=== Material shown ===

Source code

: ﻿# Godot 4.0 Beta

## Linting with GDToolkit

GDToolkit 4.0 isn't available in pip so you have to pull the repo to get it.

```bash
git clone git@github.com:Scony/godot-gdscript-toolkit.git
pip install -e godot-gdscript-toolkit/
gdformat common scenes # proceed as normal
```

===

▶ [Goal of the exercise]
The whole of the material above should be given again exactly.

▶ [Answer to the problem]
Source code

: ﻿# Godot 4.0 Beta

## Linting with GDToolkit

GDToolkit 4.0 isn't available in pip so you have to pull the repo to get it.

```bash
git clone git@github.com:Scony/godot-gdscript-toolkit.git
pip install -e godot-gdscript-toolkit/
gdformat common scenes # proceed as normal
```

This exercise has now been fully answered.